EXERCISE DETAILS:
Copy every record exactly as it appears in the data below.

Stored data:
-*-

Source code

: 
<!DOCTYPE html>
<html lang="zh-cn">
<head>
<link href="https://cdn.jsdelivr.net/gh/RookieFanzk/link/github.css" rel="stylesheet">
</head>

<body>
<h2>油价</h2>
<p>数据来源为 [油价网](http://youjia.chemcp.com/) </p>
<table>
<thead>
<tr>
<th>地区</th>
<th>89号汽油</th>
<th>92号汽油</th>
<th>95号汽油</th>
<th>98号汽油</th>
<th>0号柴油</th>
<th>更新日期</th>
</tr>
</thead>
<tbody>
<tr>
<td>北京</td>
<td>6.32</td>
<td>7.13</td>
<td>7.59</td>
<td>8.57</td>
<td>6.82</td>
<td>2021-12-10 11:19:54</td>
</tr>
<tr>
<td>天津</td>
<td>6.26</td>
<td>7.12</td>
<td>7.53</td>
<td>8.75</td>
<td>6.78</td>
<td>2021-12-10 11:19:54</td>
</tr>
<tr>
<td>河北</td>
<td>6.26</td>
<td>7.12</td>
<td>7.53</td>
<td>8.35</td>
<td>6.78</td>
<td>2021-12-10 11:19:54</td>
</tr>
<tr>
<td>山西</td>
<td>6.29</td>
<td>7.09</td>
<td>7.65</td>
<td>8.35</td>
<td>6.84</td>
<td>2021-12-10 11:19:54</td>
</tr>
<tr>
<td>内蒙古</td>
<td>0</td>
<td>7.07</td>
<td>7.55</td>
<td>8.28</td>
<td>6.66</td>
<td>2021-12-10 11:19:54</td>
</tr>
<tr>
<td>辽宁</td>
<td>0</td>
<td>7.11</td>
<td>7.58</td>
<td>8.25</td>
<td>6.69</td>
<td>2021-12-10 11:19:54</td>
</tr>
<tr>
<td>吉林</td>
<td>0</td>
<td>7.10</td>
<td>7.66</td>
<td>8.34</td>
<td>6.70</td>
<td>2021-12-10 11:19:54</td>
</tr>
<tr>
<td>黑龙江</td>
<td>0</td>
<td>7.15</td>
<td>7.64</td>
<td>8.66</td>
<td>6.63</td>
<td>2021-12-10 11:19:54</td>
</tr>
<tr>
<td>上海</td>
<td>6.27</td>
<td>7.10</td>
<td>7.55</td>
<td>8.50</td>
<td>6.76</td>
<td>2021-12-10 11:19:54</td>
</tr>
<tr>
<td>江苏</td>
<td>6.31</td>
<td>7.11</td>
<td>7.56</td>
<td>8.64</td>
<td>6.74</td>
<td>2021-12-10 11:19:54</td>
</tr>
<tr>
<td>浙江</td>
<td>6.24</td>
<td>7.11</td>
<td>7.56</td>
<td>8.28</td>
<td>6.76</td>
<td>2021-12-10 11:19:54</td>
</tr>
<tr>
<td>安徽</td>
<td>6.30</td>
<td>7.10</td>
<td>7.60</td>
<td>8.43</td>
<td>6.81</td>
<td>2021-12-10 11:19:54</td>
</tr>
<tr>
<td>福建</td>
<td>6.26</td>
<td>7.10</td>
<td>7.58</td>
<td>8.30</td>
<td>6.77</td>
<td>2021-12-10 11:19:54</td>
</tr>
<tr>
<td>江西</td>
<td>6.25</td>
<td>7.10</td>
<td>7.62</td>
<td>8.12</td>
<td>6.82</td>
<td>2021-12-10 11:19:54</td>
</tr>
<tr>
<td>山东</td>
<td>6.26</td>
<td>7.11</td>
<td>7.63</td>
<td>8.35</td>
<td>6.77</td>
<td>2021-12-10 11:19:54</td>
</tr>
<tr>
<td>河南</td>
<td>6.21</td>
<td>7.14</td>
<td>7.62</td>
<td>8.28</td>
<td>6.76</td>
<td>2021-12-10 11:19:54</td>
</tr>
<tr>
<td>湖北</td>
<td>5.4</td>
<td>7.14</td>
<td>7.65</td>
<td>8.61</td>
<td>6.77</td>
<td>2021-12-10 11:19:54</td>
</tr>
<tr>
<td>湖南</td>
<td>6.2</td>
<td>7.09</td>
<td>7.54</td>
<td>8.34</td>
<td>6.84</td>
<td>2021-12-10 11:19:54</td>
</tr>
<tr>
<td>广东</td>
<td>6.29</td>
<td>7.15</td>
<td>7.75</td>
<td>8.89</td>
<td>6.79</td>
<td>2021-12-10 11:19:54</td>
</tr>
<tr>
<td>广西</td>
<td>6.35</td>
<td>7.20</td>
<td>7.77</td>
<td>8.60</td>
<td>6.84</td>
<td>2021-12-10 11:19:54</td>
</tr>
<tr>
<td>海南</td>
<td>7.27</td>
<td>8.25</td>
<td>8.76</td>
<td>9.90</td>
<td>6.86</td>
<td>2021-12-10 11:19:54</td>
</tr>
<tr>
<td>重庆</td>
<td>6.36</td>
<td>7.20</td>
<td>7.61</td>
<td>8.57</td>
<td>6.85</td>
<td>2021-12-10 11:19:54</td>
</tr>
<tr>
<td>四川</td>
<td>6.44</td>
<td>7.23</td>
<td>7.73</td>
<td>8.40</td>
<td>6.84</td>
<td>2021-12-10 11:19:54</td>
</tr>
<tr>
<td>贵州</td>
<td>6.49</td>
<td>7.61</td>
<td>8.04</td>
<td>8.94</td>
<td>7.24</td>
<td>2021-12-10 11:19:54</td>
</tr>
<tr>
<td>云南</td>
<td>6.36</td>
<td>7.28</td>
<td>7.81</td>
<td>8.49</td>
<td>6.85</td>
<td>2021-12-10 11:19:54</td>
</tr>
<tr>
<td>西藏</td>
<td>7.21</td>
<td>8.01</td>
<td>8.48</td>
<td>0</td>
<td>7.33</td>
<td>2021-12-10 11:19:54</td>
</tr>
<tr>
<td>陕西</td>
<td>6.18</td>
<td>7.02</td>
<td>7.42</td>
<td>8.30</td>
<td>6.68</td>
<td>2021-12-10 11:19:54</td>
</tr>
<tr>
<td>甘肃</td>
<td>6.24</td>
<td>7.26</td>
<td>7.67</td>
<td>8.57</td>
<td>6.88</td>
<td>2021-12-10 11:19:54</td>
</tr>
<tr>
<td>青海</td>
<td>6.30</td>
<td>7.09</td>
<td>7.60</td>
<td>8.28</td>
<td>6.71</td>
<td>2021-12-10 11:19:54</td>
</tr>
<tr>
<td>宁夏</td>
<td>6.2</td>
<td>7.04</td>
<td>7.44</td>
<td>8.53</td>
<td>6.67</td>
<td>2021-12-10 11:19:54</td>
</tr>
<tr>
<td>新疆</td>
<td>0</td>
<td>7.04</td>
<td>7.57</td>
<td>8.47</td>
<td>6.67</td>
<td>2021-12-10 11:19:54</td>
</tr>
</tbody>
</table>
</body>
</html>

-*-

EXERCISE SOLUTION:
Source code

: 
<!DOCTYPE html>
<html lang="zh-cn">
<head>
<link href="https://cdn.jsdelivr.net/gh/RookieFanzk/link/github.css" rel="stylesheet">
</head>

<body>
<h2>油价</h2>
<p>数据来源为 [油价网](http://youjia.chemcp.com/) </p>
<table>
<thead>
<tr>
<th>地区</th>
<th>89号汽油</th>
<th>92号汽油</th>
<th>95号汽油</th>
<th>98号汽油</th>
<th>0号柴油</th>
<th>更新日期</th>
</tr>
</thead>
<tbody>
<tr>
<td>北京</td>
<td>6.32</td>
<td>7.13</td>
<td>7.59</td>
<td>8.57</td>
<td>6.82</td>
<td>2021-12-10 11:19:54</td>
</tr>
<tr>
<td>天津</td>
<td>6.26</td>
<td>7.12</td>
<td>7.53</td>
<td>8.75</td>
<td>6.78</td>
<td>2021-12-10 11:19:54</td>
</tr>
<tr>
<td>河北</td>
<td>6.26</td>
<td>7.12</td>
<td>7.53</td>
<td>8.35</td>
<td>6.78</td>
<td>2021-12-10 11:19:54</td>
</tr>
<tr>
<td>山西</td>
<td>6.29</td>
<td>7.09</td>
<td>7.65</td>
<td>8.35</td>
<td>6.84</td>
<td>2021-12-10 11:19:54</td>
</tr>
<tr>
<td>内蒙古</td>
<td>0</td>
<td>7.07</td>
<td>7.55</td>
<td>8.28</td>
<td>6.66</td>
<td>2021-12-10 11:19:54</td>
</tr>
<tr>
<td>辽宁</td>
<td>0</td>
<td>7.11</td>
<td>7.58</td>
<td>8.25</td>
<td>6.69</td>
<td>2021-12-10 11:19:54</td>
</tr>
<tr>
<td>吉林</td>
<td>0</td>
<td>7.10</td>
<td>7.66</td>
<td>8.34</td>
<td>6.70</td>
<td>2021-12-10 11:19:54</td>
</tr>
<tr>
<td>黑龙江</td>
<td>0</td>
<td>7.15</td>
<td>7.64</td>
<td>8.66</td>
<td>6.63</td>
<td>2021-12-10 11:19:54</td>
</tr>
<tr>
<td>上海</td>
<td>6.27</td>
<td>7.10</td>
<td>7.55</td>
<td>8.50</td>
<td>6.76</td>
<td>2021-12-10 11:19:54</td>
</tr>
<tr>
<td>江苏</td>
<td>6.31</td>
<td>7.11</td>
<td>7.56</td>
<td>8.64</td>
<td>6.74</td>
<td>2021-12-10 11:19:54</td>
</tr>
<tr>
<td>浙江</td>
<td>6.24</td>
<td>7.11</td>
<td>7.56</td>
<td>8.28</td>
<td>6.76</td>
<td>2021-12-10 11:19:54</td>
</tr>
<tr>
<td>安徽</td>
<td>6.30</td>
<td>7.10</td>
<td>7.60</td>
<td>8.43</td>
<td>6.81</td>
<td>2021-12-10 11:19:54</td>
</tr>
<tr>
<td>福建</td>
<td>6.26</td>
<td>7.10</td>
<td>7.58</td>
<td>8.30</td>
<td>6.77</td>
<td>2021-12-10 11:19:54</td>
</tr>
<tr>
<td>江西</td>
<td>6.25</td>
<td>7.10</td>
<td>7.62</td>
<td>8.12</td>
<td>6.82</td>
<td>2021-12-10 11:19:54</td>
</tr>
<tr>
<td>山东</td>
<td>6.26</td>
<td>7.11</td>
<td>7.63</td>
<td>8.35</td>
<td>6.77</td>
<td>2021-12-10 11:19:54</td>
</tr>
<tr>
<td>河南</td>
<td>6.21</td>
<td>7.14</td>
<td>7.62</td>
<td>8.28</td>
<td>6.76</td>
<td>2021-12-10 11:19:54</td>
</tr>
<tr>
<td>湖北</td>
<td>5.4</td>
<td>7.14</td>
<td>7.65</td>
<td>8.61</td>
<td>6.77</td>
<td>2021-12-10 11:19:54</td>
</tr>
<tr>
<td>湖南</td>
<td>6.2</td>
<td>7.09</td>
<td>7.54</td>
<td>8.34</td>
<td>6.84</td>
<td>2021-12-10 11:19:54</td>
</tr>
<tr>
<td>广东</td>
<td>6.29</td>
<td>7.15</td>
<td>7.75</td>
<td>8.89</td>
<td>6.79</td>
<td>2021-12-10 11:19:54</td>
</tr>
<tr>
<td>广西</td>
<td>6.35</td>
<td>7.20</td>
<td>7.77</td>
<td>8.60</td>
<td>6.84</td>
<td>2021-12-10 11:19:54</td>
</tr>
<tr>
<td>海南</td>
<td>7.27</td>
<td>8.25</td>
<td>8.76</td>
<td>9.90</td>
<td>6.86</td>
<td>2021-12-10 11:19:54</td>
</tr>
<tr>
<td>重庆</td>
<td>6.36</td>
<td>7.20</td>
<td>7.61</td>
<td>8.57</td>
<td>6.85</td>
<td>2021-12-10 11:19:54</td>
</tr>
<tr>
<td>四川</td>
<td>6.44</td>
<td>7.23</td>
<td>7.73</td>
<td>8.40</td>
<td>6.84</td>
<td>2021-12-10 11:19:54</td>
</tr>
<tr>
<td>贵州</td>
<td>6.49</td>
<td>7.61</td>
<td>8.04</td>
<td>8.94</td>
<td>7.24</td>
<td>2021-12-10 11:19:54</td>
</tr>
<tr>
<td>云南</td>
<td>6.36</td>
<td>7.28</td>
<td>7.81</td>
<td>8.49</td>
<td>6.85</td>
<td>2021-12-10 11:19:54</td>
</tr>
<tr>
<td>西藏</td>
<td>7.21</td>
<td>8.01</td>
<td>8.48</td>
<td>0</td>
<td>7.33</td>
<td>2021-12-10 11:19:54</td>
</tr>
<tr>
<td>陕西</td>
<td>6.18</td>
<td>7.02</td>
<td>7.42</td>
<td>8.30</td>
<td>6.68</td>
<td>2021-12-10 11:19:54</td>
</tr>
<tr>
<td>甘肃</td>
<td>6.24</td>
<td>7.26</td>
<td>7.67</td>
<td>8.57</td>
<td>6.88</td>
<td>2021-12-10 11:19:54</td>
</tr>
<tr>
<td>青海</td>
<td>6.30</td>
<td>7.09</td>
<td>7.60</td>
<td>8.28</td>
<td>6.71</td>
<td>2021-12-10 11:19:54</td>
</tr>
<tr>
<td>宁夏</td>
<td>6.2</td>
<td>7.04</td>
<td>7.44</td>
<td>8.53</td>
<td>6.67</td>
<td>2021-12-10 11:19:54</td>
</tr>
<tr>
<td>新疆</td>
<td>0</td>
<td>7.04</td>
<td>7.57</td>
<td>8.47</td>
<td>6.67</td>
<td>2021-12-10 11:19:54</td>
</tr>
</tbody>
</table>
</body>
</html>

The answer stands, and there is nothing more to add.